Dissertation: An Analysis of the Federal Role in the Planning, Design, and Deployment of Rural Roads, Toll Roads, and Urban Freeways
Advisor: William Garrison
PhD Civil and Environmental Engineering, University of California, Berkeley, 1983
MS Civil and Environmental Engineering, Univerisity of California, Berkeley, 1979
BS Civil Engineering, Carnegie Mellon University, 1976
George Mason University - Present
- Professor; Director, Center for Transportation Public-Private Partnership Policy
Jonathan L. Gifford is a professor in the Schar School of Policy and Government at George Mason University, and the director of the Center for Transportation Public-Private Partnership Policy.
His primary area of expertise is transportation and public policy, with a particular focus on transportation and infrastructure finance. His recent research investigates transportation finance and the role of public private partnerships.
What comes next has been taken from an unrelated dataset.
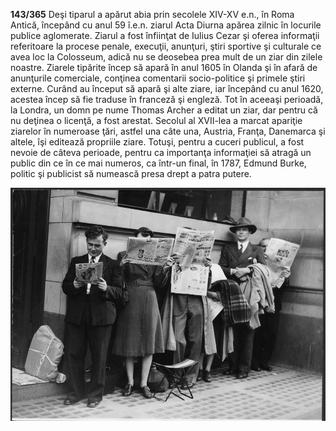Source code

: **143/365** Deşi tiparul a apărut abia prin secolele XIV-XV e.n., în Roma Antică, începând cu anul 59 î.e.n. ziarul Acta Diurna apărea zilnic în locurile publice aglomerate. Ziarul a fost înfiinţat de Iulius Cezar şi oferea informaţii referitoare la procese penale, execuţii, anunţuri, ştiri sportive şi culturale ce avea loc la Colosseum, adică nu se deosebea prea mult de un ziar din zilele noastre. Ziarele tipărite încep să apară în anul 1605 în Olanda şi în afară de anunţurile comerciale, conţinea comentarii socio-politice şi primele ştiri externe. Curând au început să apară şi alte ziare, iar începând cu anul 1620, acestea încep să fie traduse în franceză şi engleză. Tot în aceeaşi perioadă, la Londra, un domn pe nume Thomas Archer a editat un ziar, dar pentru că nu deţinea o licenţă, a fost arestat. Secolul al XVII-lea a marcat apariţie ziarelor în numeroase ţări, astfel una câte una, Austria, Franţa, Danemarca şi altele, îşi editează propriile ziare. Totuşi, pentru a cuceri publicul, a fost nevoie de câteva perioade, pentru ca importanţa informaţiei să atragă un public din ce în ce mai numeros, ca într-un final, în 1787, Edmund Burke, politic şi publicist să numească presa drept a patra putere.

![Poză simbol](image-1.jpg)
Gifford's book Flexible Urban Transportation (Pergamon 2003) examines policies to improve the flexibility of urban transportation systems. He has also studied the role of standards in the development and adoption of technology, particularly technological cooperation across jurisdictional boundaries through coalitions and consortia. A case in point is the E-ZPass highway toll tag, now adopted by millions of households in the U.S. Mandatory standards setting processes, which are more common in Europe and Asia, have met with less successful adoption and serious implementation problems.
He has twice chaired committees of the National Academy of Sciences that reviewed the U.S. Department of Transportation standards program for intelligent transportation systems (2002-03 and 2006-07).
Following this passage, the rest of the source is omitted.